Richer Married, Poorer Divorced
It’s a “for richer or poorer” kind of thing. You’re richer as a married couple. And, often, significantly poorer if the marriage breaks up.
“The majority of people who come to see me for bankruptcy are divorced or separated,” says Marc Gertz, an attorney in Akron, Ohio. “It’s the old point of the chicken and the egg. Which comes first? Domestic and family problems go hand in hand with financial problems.”
Whatever caused it, when it’s over, it’s over. But a disastrous marriage doesn’t necessarily mean a financially disastrous divorce. Knowing what leads to financial ruin after a failed marriage may help you avoid it.

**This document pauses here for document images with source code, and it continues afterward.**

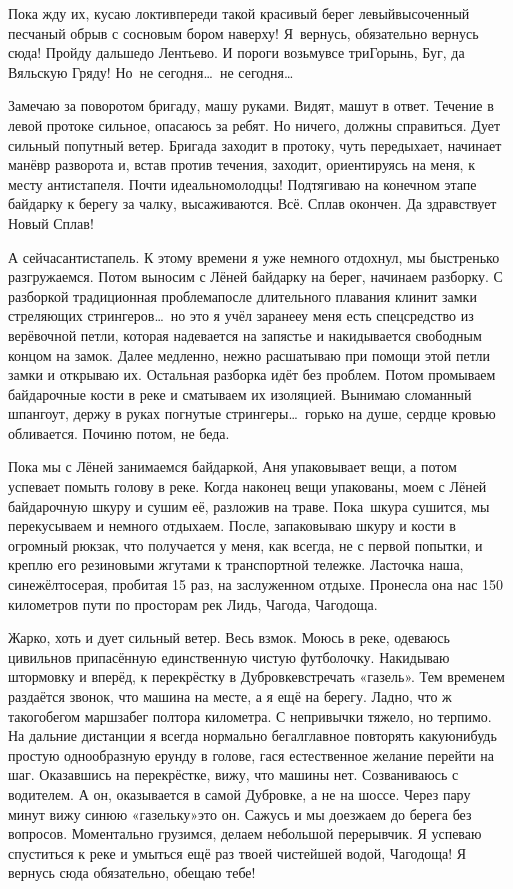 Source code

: Пока жду их, кусаю локти\mdash впереди такой красивый берег левый\mdash высоченный песчаный обрыв с сосновым бором наверху! Я~вернусь, обязательно вернусь сюда! Пройду дальше\mdash до Лентьево. И пороги возьму\mdash все три\mdash Горынь, Буг, да Вяльскую Гряду! Но~не сегодня\ldots~не сегодня\ldots 

Замечаю за поворотом бригаду, машу руками. Видят, машут в ответ. Течение в левой протоке сильное, опасаюсь за ребят. Но ничего, должны справиться. Дует сильный попутный ветер. Бригада заходит в протоку, чуть передыхает, начинает манёвр разворота и, встав против течения, заходит, ориентируясь на меня, к месту антистапеля. Почти идеально\mdash  молодцы! Подтягиваю на конечном этапе байдарку к берегу за чалку, высаживаются. Всё. Сплав окончен. Да здравствует Новый Сплав! 

А сейчас\mdash антистапель. К этому времени я уже немного отдохнул, мы быстренько разгружаемся. Потом выносим с Лёней байдарку на берег, начинаем разборку. С разборкой традиционная проблема\mdash после длительного плавания клинит замки стреляющих стрингеров\ldots~но это я учёл заранее\mdash у меня есть спецсредство из верёвочной петли, которая надевается на запястье и накидывается свободным концом на замок. Далее медленно, нежно расшатываю при помощи этой петли замки и открываю их. Остальная разборка идёт без проблем. Потом промываем байдарочные кости в реке и сматываем их изоляцией. Вынимаю сломанный шпангоут, держу в руках погнутые стрингеры\ldots~горько на душе, сердце кровью обливается. Починю потом, не беда. 

Пока мы с Лёней занимаемся байдаркой, Аня упаковывает вещи, а потом успевает помыть голову в реке. Когда наконец вещи упакованы, моем с Лёней байдарочную шкуру и сушим её, разложив на траве. Пока~шкура сушится, мы перекусываем и немного отдыхаем. После, запаковываю шкуру и кости в огромный рюкзак, что получается у меня, как всегда, не с первой попытки, и креплю его резиновыми жгутами к транспортной тележке. Ласточка наша, сине\sdash жёлто\sdash серая, пробитая 15 раз, на заслуженном отдыхе. Пронесла она нас 150 километров пути по просторам рек Лидь, Чагода, Чагодоща. 

Жарко, хоть и дует сильный ветер. Весь взмок. Моюсь в реке, одеваюсь цивильно\mdash в припасённую единственную чистую футболочку. Накидываю штормовку и вперёд, к перекрёстку в Дубровке\mdash встречать «газель». Тем временем раздаётся звонок, что машина на месте, а я ещё на берегу. Ладно, что ж такого\mdash бегом марш\mdash забег полтора километра. С непривычки тяжело, но терпимо. На дальние дистанции я всегда нормально бегал\mdash главное повторять какую\sdash нибудь простую однообразную ерунду в голове, гася естественное желание перейти на шаг. Оказавшись на перекрёстке, вижу, что машины нет. Созваниваюсь с водителем. А он, оказывается в самой Дубровке, а не на шоссе. Через пару минут вижу синюю «газельку»\mdash это он. Сажусь и мы доезжаем до берега без вопросов. Моментально грузимся, делаем небольшой перерывчик. Я успеваю спуститься к реке и умыться ещё раз твоей чистейшей водой, Чагодоща! Я вернусь сюда обязательно, обещаю тебе!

When people marry, they start acquiring homes, furniture, cars - the accouterments of an adult life.
“People generally start to acquire credit in a big way when they get married and not before,” says Robert M. Whittington Jr., an Akron attorney.
Gone are the pine planks supported by cinder blocks that used to hold the books and stereo equipment. In comes the $1,000 home entertainment center.

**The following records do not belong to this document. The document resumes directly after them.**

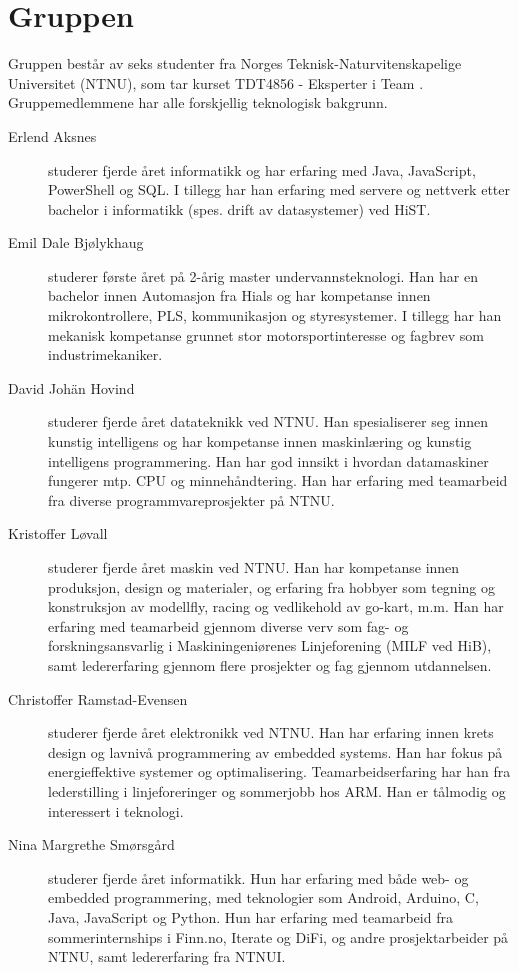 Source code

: \section{Gruppen}
Gruppen består av seks studenter fra Norges Teknisk-Naturvitenskapelige
Universitet (NTNU), som tar kurset TDT4856 - Eksperter i Team \cite{tdt4856}. Gruppemedlemmene
har alle forskjellig teknologisk bakgrunn.
\begin{description} 
	\item[Erlend Aksnes] studerer fjerde året informatikk og har erfaring med Java, 
		JavaScript, PowerShell og SQL. I tillegg har han erfaring med servere og nettverk 
		etter bachelor i informatikk (spes. drift av datasystemer) ved HiST. 
	\item[Emil Dale Bjølykhaug] studerer første året på 2-årig master undervannsteknologi. 
		Han har en bachelor innen Automasjon fra Hials og har kompetanse innen mikrokontrollere, PLS, 
		kommunikasjon og styresystemer. I tillegg har han mekanisk kompetanse grunnet stor 
		motorsportinteresse og fagbrev som industrimekaniker.
	\item[David Johän Hovind] studerer fjerde året datateknikk ved NTNU. 
		Han spesialiserer seg innen kunstig intelligens og har kompetanse innen maskinlæring
		og kunstig intelligens programmering. Han har god innsikt i hvordan datamaskiner fungerer
		mtp. CPU og minnehåndtering. Han har erfaring med teamarbeid fra diverse 
		programmvareprosjekter på NTNU.
	\item[Kristoffer Løvall] studerer fjerde året maskin ved NTNU. 
		Han har kompetanse innen produksjon, design og materialer, og erfaring
		fra hobbyer som tegning og konstruksjon av modellfly, racing og vedlikehold
		av go-kart, m.m. Han har erfaring med teamarbeid gjennom diverse verv som fag-
		og forskningsansvarlig i Maskiningeniørenes Linjeforening (MILF ved HiB), samt
		ledererfaring gjennom flere prosjekter og fag gjennom utdannelsen.
	\item[Christoffer Ramstad-Evensen] studerer fjerde
		året elektronikk ved NTNU. Han har erfaring innen krets design
		og lavnivå programmering av embedded systems. Han har fokus på energieffektive
		systemer og optimalisering. Teamarbeidserfaring har han fra lederstilling i
		linjeforeringer og sommerjobb hos ARM. Han er tålmodig og interessert i
		teknologi.
	\item[Nina Margrethe Smørsgård] studerer fjerde året
		informatikk. Hun har erfaring med både web- og embedded programmering, med
		teknologier som Android, Arduino, C, Java, JavaScript og Python. Hun har
		erfaring med teamarbeid fra sommerinternships i Finn.no, Iterate og DiFi,
		og andre prosjektarbeider på NTNU, samt ledererfaring fra NTNUI.
\end{description}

The cold-pizza breakfast on the rickety stool in the apartment’s galley kitchen is no more. Now it’s a hot breakfast on the new china at the Arhaus table in the breakfast nook of the house in a nice subdivision.
“Generally, marital debts have to be divided (in a divorce), but the income is not proportionate,” Whittington says.
Then there is the revenge factor.
When a relationship has hit the skids, one spouse may try to rack up debt in order to punish the other spouse, says Gertz.
“A lot is emotional and visceral,” he contends. “People in many cases want to pass their financial burdens on to the ex-spouse.”
Then there’s the most expensive acquisition of all - children. Kids cost. And when marriages break up, the cost of those children isn’t always covered for a custodial spouse, or can be a drain on the finances of the non-custodial spouse.
Women, Esther M. Berger believes, bear an undue financial burden when a marriage breaks up. And, she says, and children are a big part of that because women often don’t receive adequate child support.
Berger, a certified financial planner and author of “Money Smart Divorce,” believes that the financial hardship caused by divorce can be mitigated through proper divorce planning.
“Record-keeping is important,” Berger says. “Jot down what you are spending to the extent that you can substantiate what your living needs are.” Keep track of what you contributed to the upkeep of the household while your spouse was in school, she advises. If your spouse built a business, keep a record of how you enabled him or her to do it.
But rather than finding yourself facing divorce and wondering how you can keep your financial life intact, Berger says, it’s better to check out your potential partner before you tie the knot.
“People make extensive inquiries about a prospective partner’s health - AIDS and other sexually transmitted diseases - and it’s considered socially acceptable,” she says. “It should be equally as socially acceptable to inquire about a partner’s financial health.”
Whittington sees similar problems with his bankruptcy clients - they are in the dark about their ex-spouses’ financial situation. “When they come to see me they say they had no idea that the other spouse had run up that much debt. Of course, it’s always the other spouse,” he says.
A bankruptcy can be the last joint act of a couple. “It’s cheaper and easier to file as a joint bankruptcy case before the divorce,” Whittington says.
Gertz agrees, but realizes that couples who aren’t getting along are going to have a hard time with a cooperative bankruptcy.
“I stress that while working on a bankruptcy, ‘You are a couple,”’ Gertz says. “But you get people who can’t agree if it’s cold outside, so it’s tough to deal with them logically and rationally.”
Many times not being logical and rational is what leads to the problem in the first place.
“Marriage is a love relationship, but it’s also a business relationship,” says Berger. “Approach it with your heart and your head to avoid trouble later on.”